**WHAT IS REQUIRED:** Your answer should reproduce every line of the material in which the word "https" occurs.

**SUPPLIED MATERIAL:**
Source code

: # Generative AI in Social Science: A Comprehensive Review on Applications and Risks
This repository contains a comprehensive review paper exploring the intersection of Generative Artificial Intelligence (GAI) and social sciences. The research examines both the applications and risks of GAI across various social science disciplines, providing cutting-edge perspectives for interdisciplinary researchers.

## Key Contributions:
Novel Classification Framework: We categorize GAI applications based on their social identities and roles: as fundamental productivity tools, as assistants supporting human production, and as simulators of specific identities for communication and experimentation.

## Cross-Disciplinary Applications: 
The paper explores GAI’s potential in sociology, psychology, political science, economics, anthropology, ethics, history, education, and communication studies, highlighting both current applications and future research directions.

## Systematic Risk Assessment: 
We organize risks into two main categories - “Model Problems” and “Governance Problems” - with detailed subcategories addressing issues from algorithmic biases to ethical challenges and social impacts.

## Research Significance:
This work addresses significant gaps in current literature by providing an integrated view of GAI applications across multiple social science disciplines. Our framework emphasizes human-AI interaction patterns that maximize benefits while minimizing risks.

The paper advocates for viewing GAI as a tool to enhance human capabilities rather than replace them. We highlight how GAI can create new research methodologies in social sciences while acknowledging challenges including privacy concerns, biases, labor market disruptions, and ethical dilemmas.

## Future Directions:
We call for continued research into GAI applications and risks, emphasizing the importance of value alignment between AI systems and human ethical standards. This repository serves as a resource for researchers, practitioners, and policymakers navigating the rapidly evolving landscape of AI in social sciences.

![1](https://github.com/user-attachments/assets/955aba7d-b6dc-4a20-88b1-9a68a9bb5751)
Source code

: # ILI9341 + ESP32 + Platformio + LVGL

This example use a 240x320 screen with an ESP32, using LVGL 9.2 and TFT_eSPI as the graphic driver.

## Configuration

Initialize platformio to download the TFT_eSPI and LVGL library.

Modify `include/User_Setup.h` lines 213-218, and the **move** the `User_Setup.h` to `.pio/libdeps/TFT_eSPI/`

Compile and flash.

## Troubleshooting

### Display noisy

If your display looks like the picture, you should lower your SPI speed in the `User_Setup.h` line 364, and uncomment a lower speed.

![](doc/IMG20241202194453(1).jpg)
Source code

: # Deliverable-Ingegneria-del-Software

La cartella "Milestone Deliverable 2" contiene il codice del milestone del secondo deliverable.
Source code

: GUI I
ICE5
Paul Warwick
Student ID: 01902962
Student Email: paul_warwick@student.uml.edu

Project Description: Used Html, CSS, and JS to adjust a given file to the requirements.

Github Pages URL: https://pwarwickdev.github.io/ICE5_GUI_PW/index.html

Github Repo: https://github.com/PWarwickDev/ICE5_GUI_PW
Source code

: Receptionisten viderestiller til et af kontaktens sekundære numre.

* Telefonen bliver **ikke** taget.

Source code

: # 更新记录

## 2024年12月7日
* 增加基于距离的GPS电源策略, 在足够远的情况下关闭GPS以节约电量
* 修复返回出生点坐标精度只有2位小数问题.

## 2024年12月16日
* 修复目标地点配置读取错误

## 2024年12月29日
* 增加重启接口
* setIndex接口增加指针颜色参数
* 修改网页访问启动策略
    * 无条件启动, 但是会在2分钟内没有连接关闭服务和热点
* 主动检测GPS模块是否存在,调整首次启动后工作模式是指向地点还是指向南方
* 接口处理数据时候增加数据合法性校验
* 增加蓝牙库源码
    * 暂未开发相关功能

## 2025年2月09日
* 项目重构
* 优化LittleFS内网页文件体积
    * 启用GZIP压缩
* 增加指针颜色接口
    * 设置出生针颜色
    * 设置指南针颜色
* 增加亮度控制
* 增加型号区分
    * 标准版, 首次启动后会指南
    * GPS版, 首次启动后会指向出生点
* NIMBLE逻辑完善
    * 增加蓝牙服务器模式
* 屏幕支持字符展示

**YOUR SOLUTION:**
![1](https://github.com/user-attachments/assets/955aba7d-b6dc-4a20-88b1-9a68a9bb5751)
Github Pages URL: https://pwarwickdev.github.io/ICE5_GUI_PW/index.html
Github Repo: https://github.com/PWarwickDev/ICE5_GUI_PW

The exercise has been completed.